MATERIAL FOR THIS EXERCISE:
★ ★ ★ ★ ★

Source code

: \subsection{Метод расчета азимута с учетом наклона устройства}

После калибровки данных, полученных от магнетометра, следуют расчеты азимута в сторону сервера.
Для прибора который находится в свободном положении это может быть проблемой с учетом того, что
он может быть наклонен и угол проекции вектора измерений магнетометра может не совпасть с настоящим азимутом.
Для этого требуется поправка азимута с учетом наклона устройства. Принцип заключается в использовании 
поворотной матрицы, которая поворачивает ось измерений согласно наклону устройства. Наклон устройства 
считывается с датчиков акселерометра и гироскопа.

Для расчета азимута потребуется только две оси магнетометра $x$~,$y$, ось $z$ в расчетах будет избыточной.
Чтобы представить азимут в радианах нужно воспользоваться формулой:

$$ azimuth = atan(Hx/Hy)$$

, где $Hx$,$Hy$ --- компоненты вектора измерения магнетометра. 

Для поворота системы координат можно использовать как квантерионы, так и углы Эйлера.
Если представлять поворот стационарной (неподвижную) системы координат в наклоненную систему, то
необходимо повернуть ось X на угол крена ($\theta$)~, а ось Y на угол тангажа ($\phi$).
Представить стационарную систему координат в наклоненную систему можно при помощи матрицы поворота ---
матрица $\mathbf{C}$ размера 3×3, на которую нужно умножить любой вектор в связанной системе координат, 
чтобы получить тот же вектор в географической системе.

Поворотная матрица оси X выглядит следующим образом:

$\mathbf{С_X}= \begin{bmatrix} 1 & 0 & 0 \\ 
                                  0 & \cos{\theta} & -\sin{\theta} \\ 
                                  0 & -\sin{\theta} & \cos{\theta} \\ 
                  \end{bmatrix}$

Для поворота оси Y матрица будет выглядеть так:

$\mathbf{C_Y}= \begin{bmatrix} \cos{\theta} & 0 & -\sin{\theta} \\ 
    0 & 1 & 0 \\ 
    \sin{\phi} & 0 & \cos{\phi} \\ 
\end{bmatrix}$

★ ★ ★ ★ ★

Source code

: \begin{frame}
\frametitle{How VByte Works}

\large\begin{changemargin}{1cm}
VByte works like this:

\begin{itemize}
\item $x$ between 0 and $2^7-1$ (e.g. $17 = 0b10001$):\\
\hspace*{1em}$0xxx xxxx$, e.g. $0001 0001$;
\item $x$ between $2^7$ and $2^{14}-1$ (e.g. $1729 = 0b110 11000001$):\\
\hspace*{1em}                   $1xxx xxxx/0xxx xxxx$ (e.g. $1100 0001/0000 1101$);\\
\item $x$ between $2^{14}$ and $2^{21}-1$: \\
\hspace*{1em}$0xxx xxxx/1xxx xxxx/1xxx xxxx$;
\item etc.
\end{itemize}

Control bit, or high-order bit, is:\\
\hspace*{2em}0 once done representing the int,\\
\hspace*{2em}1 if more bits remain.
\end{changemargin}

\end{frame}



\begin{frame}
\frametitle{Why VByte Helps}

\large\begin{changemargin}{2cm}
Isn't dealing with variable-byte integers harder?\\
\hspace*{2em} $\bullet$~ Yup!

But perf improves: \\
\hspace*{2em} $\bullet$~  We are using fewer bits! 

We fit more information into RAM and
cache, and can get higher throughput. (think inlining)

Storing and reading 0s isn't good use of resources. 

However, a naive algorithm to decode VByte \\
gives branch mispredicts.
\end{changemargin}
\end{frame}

★ ★ ★ ★ ★

WHAT TO DO: In the entries above, find the line with "После калибровки данных, полученных" and the line with "Для этого требуется", then set down exactly those two and every line between them, nothing else.

SOLUTION BELOW:
После калибровки данных, полученных от магнетометра, следуют расчеты азимута в сторону сервера.
Для прибора который находится в свободном положении это может быть проблемой с учетом того, что
он может быть наклонен и угол проекции вектора измерений магнетометра может не совпасть с настоящим азимутом.
Для этого требуется поправка азимута с учетом наклона устройства. Принцип заключается в использовании 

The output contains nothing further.